Below is a block of data; give all of it again word for word.

Data excerpts
■ ■ ■

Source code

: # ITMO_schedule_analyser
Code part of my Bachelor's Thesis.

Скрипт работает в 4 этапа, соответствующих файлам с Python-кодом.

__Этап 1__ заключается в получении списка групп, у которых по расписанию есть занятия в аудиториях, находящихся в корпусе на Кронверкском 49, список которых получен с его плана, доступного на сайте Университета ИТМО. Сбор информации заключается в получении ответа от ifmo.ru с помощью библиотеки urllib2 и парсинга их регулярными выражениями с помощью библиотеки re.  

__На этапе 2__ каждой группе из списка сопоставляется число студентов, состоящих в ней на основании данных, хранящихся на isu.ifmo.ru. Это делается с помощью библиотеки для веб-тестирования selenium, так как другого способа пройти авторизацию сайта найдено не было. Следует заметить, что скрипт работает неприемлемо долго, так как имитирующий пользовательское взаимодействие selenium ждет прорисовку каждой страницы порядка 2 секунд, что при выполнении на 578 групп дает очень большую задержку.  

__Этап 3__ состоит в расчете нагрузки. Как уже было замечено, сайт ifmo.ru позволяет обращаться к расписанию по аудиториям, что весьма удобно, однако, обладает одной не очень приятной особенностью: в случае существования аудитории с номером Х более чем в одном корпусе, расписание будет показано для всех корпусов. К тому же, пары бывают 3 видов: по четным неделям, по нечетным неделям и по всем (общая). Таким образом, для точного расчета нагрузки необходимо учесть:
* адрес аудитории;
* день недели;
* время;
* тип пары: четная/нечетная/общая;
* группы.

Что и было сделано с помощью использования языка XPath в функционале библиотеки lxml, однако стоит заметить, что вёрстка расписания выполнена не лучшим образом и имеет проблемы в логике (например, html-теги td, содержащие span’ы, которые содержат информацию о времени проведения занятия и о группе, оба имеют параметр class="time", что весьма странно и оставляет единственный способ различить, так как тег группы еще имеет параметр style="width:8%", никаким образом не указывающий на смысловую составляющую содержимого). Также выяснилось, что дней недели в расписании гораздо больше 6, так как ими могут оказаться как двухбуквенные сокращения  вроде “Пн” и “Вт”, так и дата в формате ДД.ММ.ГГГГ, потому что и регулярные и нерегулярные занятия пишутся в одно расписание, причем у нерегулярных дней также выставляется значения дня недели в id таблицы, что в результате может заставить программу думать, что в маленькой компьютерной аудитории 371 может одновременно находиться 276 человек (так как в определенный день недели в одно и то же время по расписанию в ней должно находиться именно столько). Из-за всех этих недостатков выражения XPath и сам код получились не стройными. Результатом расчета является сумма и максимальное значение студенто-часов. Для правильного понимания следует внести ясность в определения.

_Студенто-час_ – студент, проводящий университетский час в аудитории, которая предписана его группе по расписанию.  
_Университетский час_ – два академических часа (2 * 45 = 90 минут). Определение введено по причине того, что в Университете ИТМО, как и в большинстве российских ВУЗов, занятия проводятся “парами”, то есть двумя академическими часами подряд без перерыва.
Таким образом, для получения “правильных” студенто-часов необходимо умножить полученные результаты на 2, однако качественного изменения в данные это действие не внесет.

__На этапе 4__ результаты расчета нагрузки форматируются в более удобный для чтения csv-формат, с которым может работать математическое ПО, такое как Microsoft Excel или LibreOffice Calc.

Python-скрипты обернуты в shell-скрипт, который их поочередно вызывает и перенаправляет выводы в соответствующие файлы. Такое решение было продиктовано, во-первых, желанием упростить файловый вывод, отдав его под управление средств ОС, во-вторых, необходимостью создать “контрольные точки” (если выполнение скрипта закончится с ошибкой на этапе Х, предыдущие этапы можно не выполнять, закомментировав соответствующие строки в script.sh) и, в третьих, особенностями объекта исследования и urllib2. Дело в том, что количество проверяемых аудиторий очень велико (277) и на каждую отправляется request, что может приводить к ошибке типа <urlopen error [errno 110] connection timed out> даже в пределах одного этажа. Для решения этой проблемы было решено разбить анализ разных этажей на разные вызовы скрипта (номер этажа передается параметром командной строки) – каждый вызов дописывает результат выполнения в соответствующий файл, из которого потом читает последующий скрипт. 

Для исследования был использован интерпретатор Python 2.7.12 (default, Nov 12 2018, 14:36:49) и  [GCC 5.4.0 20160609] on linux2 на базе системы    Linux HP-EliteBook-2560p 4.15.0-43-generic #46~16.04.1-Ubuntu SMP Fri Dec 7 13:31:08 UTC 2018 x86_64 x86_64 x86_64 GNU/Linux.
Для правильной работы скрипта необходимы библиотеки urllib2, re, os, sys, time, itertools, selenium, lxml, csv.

■ ■ ■

_Exercise answer_:
Source code

: # ITMO_schedule_analyser
Code part of my Bachelor's Thesis.

Скрипт работает в 4 этапа, соответствующих файлам с Python-кодом.

__Этап 1__ заключается в получении списка групп, у которых по расписанию есть занятия в аудиториях, находящихся в корпусе на Кронверкском 49, список которых получен с его плана, доступного на сайте Университета ИТМО. Сбор информации заключается в получении ответа от ifmo.ru с помощью библиотеки urllib2 и парсинга их регулярными выражениями с помощью библиотеки re.  

__На этапе 2__ каждой группе из списка сопоставляется число студентов, состоящих в ней на основании данных, хранящихся на isu.ifmo.ru. Это делается с помощью библиотеки для веб-тестирования selenium, так как другого способа пройти авторизацию сайта найдено не было. Следует заметить, что скрипт работает неприемлемо долго, так как имитирующий пользовательское взаимодействие selenium ждет прорисовку каждой страницы порядка 2 секунд, что при выполнении на 578 групп дает очень большую задержку.  

__Этап 3__ состоит в расчете нагрузки. Как уже было замечено, сайт ifmo.ru позволяет обращаться к расписанию по аудиториям, что весьма удобно, однако, обладает одной не очень приятной особенностью: в случае существования аудитории с номером Х более чем в одном корпусе, расписание будет показано для всех корпусов. К тому же, пары бывают 3 видов: по четным неделям, по нечетным неделям и по всем (общая). Таким образом, для точного расчета нагрузки необходимо учесть:
* адрес аудитории;
* день недели;
* время;
* тип пары: четная/нечетная/общая;
* группы.

Что и было сделано с помощью использования языка XPath в функционале библиотеки lxml, однако стоит заметить, что вёрстка расписания выполнена не лучшим образом и имеет проблемы в логике (например, html-теги td, содержащие span’ы, которые содержат информацию о времени проведения занятия и о группе, оба имеют параметр class="time", что весьма странно и оставляет единственный способ различить, так как тег группы еще имеет параметр style="width:8%", никаким образом не указывающий на смысловую составляющую содержимого). Также выяснилось, что дней недели в расписании гораздо больше 6, так как ими могут оказаться как двухбуквенные сокращения  вроде “Пн” и “Вт”, так и дата в формате ДД.ММ.ГГГГ, потому что и регулярные и нерегулярные занятия пишутся в одно расписание, причем у нерегулярных дней также выставляется значения дня недели в id таблицы, что в результате может заставить программу думать, что в маленькой компьютерной аудитории 371 может одновременно находиться 276 человек (так как в определенный день недели в одно и то же время по расписанию в ней должно находиться именно столько). Из-за всех этих недостатков выражения XPath и сам код получились не стройными. Результатом расчета является сумма и максимальное значение студенто-часов. Для правильного понимания следует внести ясность в определения.

_Студенто-час_ – студент, проводящий университетский час в аудитории, которая предписана его группе по расписанию.  
_Университетский час_ – два академических часа (2 * 45 = 90 минут). Определение введено по причине того, что в Университете ИТМО, как и в большинстве российских ВУЗов, занятия проводятся “парами”, то есть двумя академическими часами подряд без перерыва.
Таким образом, для получения “правильных” студенто-часов необходимо умножить полученные результаты на 2, однако качественного изменения в данные это действие не внесет.

__На этапе 4__ результаты расчета нагрузки форматируются в более удобный для чтения csv-формат, с которым может работать математическое ПО, такое как Microsoft Excel или LibreOffice Calc.

Python-скрипты обернуты в shell-скрипт, который их поочередно вызывает и перенаправляет выводы в соответствующие файлы. Такое решение было продиктовано, во-первых, желанием упростить файловый вывод, отдав его под управление средств ОС, во-вторых, необходимостью создать “контрольные точки” (если выполнение скрипта закончится с ошибкой на этапе Х, предыдущие этапы можно не выполнять, закомментировав соответствующие строки в script.sh) и, в третьих, особенностями объекта исследования и urllib2. Дело в том, что количество проверяемых аудиторий очень велико (277) и на каждую отправляется request, что может приводить к ошибке типа <urlopen error [errno 110] connection timed out> даже в пределах одного этажа. Для решения этой проблемы было решено разбить анализ разных этажей на разные вызовы скрипта (номер этажа передается параметром командной строки) – каждый вызов дописывает результат выполнения в соответствующий файл, из которого потом читает последующий скрипт. 

Для исследования был использован интерпретатор Python 2.7.12 (default, Nov 12 2018, 14:36:49) и  [GCC 5.4.0 20160609] on linux2 на базе системы    Linux HP-EliteBook-2560p 4.15.0-43-generic #46~16.04.1-Ubuntu SMP Fri Dec 7 13:31:08 UTC 2018 x86_64 x86_64 x86_64 GNU/Linux.
Для правильной работы скрипта необходимы библиотеки urllib2, re, os, sys, time, itertools, selenium, lxml, csv.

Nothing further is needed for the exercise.